Available data START

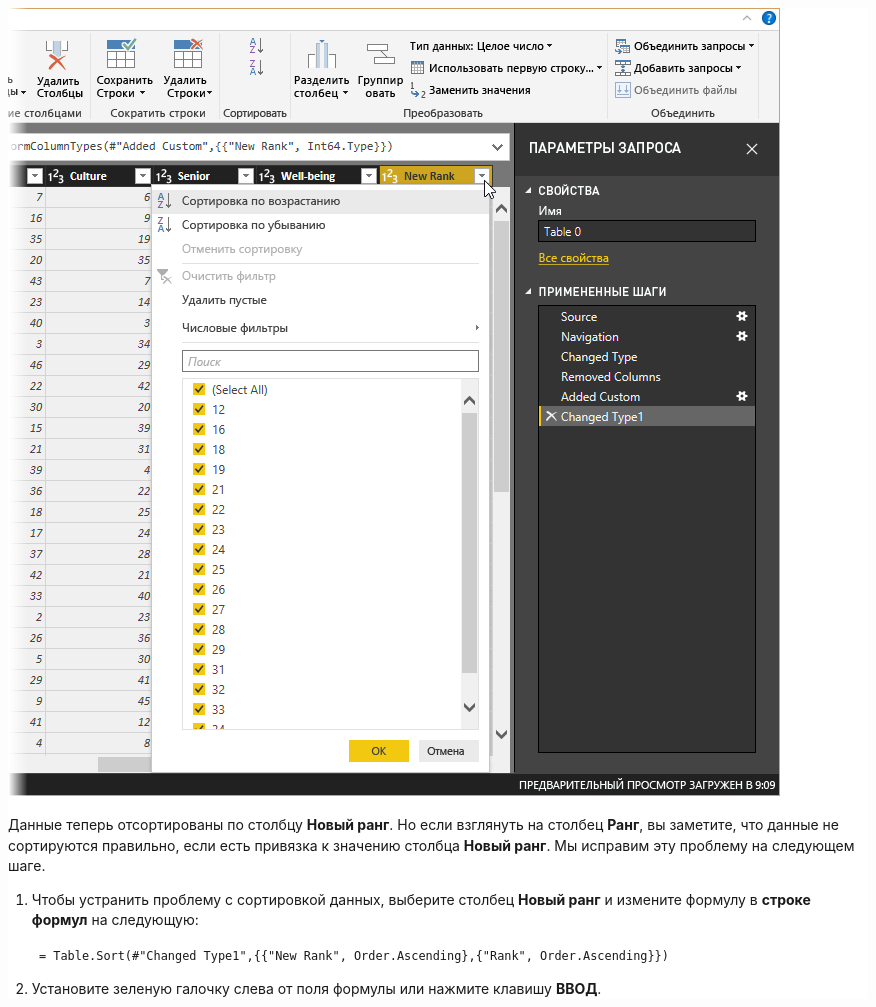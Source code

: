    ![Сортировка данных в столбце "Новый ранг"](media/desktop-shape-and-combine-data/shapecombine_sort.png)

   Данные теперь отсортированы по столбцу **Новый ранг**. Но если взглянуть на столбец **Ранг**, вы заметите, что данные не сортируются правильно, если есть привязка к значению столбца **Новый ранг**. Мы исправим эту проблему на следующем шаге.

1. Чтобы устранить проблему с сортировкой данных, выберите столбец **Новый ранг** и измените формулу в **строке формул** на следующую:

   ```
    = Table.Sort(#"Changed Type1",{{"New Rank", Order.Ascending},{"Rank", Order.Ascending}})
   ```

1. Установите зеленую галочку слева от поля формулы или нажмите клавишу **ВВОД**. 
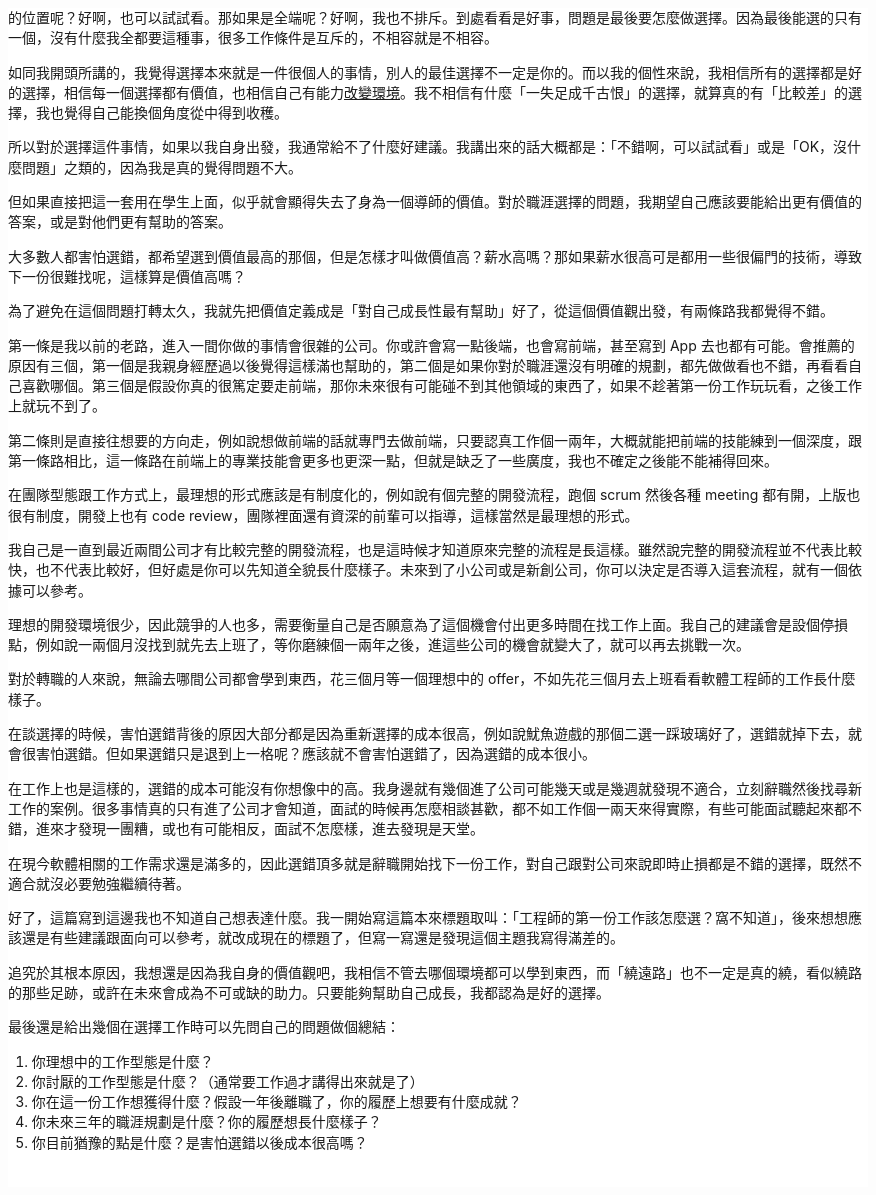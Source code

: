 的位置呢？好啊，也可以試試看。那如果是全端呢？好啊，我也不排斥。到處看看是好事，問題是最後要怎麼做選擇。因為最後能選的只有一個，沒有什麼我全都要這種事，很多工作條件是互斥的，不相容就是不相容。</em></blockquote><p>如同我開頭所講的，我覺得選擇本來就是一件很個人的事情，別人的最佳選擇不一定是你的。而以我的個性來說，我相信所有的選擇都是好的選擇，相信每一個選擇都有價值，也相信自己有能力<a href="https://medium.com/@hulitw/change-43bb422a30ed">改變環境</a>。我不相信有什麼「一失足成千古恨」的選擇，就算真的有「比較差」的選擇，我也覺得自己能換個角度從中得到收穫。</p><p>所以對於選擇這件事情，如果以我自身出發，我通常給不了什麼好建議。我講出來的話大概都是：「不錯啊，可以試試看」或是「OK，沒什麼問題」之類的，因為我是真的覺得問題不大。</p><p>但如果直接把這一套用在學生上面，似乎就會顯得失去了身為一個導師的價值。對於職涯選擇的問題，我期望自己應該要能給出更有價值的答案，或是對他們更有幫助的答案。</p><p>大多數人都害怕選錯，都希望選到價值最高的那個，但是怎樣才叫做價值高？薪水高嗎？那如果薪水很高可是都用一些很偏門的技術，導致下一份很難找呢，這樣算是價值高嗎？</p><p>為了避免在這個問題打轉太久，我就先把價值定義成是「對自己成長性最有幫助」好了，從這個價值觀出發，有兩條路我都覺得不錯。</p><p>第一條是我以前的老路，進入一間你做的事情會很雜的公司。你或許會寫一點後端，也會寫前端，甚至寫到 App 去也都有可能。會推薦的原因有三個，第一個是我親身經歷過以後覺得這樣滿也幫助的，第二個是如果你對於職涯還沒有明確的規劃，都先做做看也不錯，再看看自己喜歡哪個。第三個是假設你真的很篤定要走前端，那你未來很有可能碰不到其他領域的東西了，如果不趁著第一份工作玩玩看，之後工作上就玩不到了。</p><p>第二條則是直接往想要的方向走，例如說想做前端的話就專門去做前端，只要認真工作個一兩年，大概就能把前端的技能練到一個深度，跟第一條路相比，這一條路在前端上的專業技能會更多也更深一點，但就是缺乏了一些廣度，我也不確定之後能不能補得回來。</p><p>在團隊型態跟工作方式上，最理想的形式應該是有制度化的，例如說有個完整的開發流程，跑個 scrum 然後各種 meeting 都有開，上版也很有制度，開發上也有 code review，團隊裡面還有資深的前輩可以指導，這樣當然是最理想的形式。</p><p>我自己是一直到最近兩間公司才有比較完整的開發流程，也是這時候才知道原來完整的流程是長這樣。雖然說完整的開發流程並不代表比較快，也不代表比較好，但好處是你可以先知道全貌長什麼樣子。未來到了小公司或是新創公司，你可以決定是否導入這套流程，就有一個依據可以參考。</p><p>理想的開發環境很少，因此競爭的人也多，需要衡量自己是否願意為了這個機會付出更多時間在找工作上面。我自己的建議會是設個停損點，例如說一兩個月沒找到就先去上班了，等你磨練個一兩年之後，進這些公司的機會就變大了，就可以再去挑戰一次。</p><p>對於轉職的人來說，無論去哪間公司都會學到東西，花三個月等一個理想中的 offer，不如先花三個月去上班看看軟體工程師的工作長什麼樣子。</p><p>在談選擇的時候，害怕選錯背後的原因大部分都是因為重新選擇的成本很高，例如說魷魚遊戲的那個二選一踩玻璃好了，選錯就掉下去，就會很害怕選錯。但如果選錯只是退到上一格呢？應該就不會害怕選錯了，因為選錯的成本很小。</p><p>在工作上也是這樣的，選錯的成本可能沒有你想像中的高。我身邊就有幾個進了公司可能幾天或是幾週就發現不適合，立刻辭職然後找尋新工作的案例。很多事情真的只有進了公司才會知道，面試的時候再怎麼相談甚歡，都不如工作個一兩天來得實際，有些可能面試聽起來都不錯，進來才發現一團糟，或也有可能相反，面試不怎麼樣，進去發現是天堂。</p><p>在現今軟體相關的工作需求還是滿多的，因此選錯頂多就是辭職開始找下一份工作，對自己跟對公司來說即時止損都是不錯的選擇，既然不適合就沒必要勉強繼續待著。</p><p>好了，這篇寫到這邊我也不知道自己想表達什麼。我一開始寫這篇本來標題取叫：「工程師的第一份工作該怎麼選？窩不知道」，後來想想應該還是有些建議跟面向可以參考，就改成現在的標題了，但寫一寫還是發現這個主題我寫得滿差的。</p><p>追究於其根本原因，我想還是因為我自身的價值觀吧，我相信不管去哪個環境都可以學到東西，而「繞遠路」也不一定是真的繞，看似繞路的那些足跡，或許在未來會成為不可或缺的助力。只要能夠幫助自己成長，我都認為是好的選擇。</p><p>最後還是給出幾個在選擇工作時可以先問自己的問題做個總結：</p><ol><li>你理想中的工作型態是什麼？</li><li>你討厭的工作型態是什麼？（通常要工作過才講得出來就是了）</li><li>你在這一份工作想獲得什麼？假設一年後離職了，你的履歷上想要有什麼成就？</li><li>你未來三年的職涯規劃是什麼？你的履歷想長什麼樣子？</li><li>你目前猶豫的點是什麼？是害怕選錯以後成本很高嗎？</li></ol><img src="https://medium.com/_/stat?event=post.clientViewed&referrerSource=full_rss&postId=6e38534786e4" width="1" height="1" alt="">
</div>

Available data END
Available data START

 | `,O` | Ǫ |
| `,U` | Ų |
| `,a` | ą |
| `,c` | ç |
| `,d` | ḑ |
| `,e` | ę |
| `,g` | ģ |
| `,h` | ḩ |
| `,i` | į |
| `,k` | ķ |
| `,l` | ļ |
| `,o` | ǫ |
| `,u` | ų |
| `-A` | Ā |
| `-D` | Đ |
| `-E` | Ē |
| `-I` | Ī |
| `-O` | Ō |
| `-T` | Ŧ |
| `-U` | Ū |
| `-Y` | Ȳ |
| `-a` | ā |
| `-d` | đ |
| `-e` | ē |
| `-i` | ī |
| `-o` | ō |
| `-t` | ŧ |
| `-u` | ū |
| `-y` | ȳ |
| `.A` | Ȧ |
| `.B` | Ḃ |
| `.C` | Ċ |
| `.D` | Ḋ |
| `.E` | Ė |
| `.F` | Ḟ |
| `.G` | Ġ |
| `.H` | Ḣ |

Available data END

• [Work order]: Copy out every line of the listing that includes the string "данных".

• [Exercise result]:
:    ![Сортировка данных в столбце "Новый ранг"](media/desktop-shape-and-combine-data/shapecombine_sort.png)
1. Чтобы устранить проблему с сортировкой данных, выберите столбец **Новый ранг** и измените формулу в **строке формул** на следующую:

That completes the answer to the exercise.